Task objective - Tally the lines containing "categories" in this data. Respond with the tally alone.

Stored data entries -

···

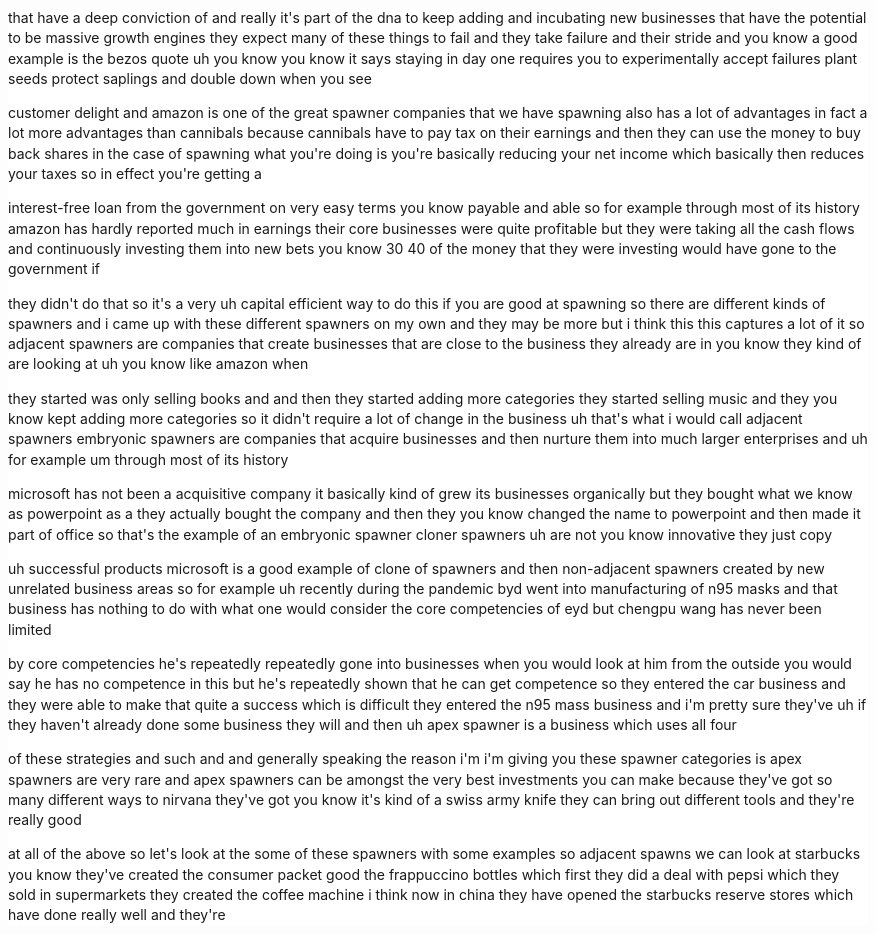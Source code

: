 that have a deep conviction of and really it's part of the dna to keep adding and incubating new businesses that have the potential to be massive growth engines they expect many of these things to fail and they take failure and their stride and you know a good example is the bezos quote uh you know you know it says staying in day one requires you to experimentally accept failures plant seeds protect saplings and double down when you see 

customer delight and amazon is one of the great spawner companies that we have spawning also has a lot of advantages in fact a lot more advantages than cannibals because cannibals have to pay tax on their earnings and then they can use the money to buy back shares in the case of spawning what you're doing is you're basically reducing your net income which basically then reduces your taxes so in effect you're getting a 

interest-free loan from the government on very easy terms you know payable and able so for example through most of its history amazon has hardly reported much in earnings their core businesses were quite profitable but they were taking all the cash flows and continuously investing them into new bets you know 30 40 of the money that they were investing would have gone to the government if 

they didn't do that so it's a very uh capital efficient way to do this if you are good at spawning so there are different kinds of spawners and i came up with these different spawners on my own and they may be more but i think this this captures a lot of it so adjacent spawners are companies that create businesses that are close to the business they already are in you know they kind of are looking at uh you know like amazon when 

they started was only selling books and and then they started adding more categories they started selling music and they you know kept adding more categories so it didn't require a lot of change in the business uh that's what i would call adjacent spawners embryonic spawners are companies that acquire businesses and then nurture them into much larger enterprises and uh for example um through most of its history 

microsoft has not been a acquisitive company it basically kind of grew its businesses organically but they bought what we know as powerpoint as a they actually bought the company and then they you know changed the name to powerpoint and then made it part of office so that's the example of an embryonic spawner cloner spawners uh are not you know innovative they just copy 

uh successful products microsoft is a good example of clone of spawners and then non-adjacent spawners created by new unrelated business areas so for example uh recently during the pandemic byd went into manufacturing of n95 masks and that business has nothing to do with what one would consider the core competencies of eyd but chengpu wang has never been limited 

by core competencies he's repeatedly repeatedly gone into businesses when you would look at him from the outside you would say he has no competence in this but he's repeatedly shown that he can get competence so they entered the car business and they were able to make that quite a success which is difficult they entered the n95 mass business and i'm pretty sure they've uh if they haven't already done some business they will and then uh apex spawner is a business which uses all four 

of these strategies and such and and generally speaking the reason i'm i'm giving you these spawner categories is apex spawners are very rare and apex spawners can be amongst the very best investments you can make because they've got so many different ways to nirvana they've got you know it's kind of a swiss army knife they can bring out different tools and they're really good 

at all of the above so let's look at the some of these spawners with some examples so adjacent spawns we can look at starbucks you know they've created the consumer packet good the frappuccino bottles which first they did a deal with pepsi which they sold in supermarkets they created the coffee machine i think now in china they have opened the starbucks reserve stores which have done really well and they're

···

Your response - 2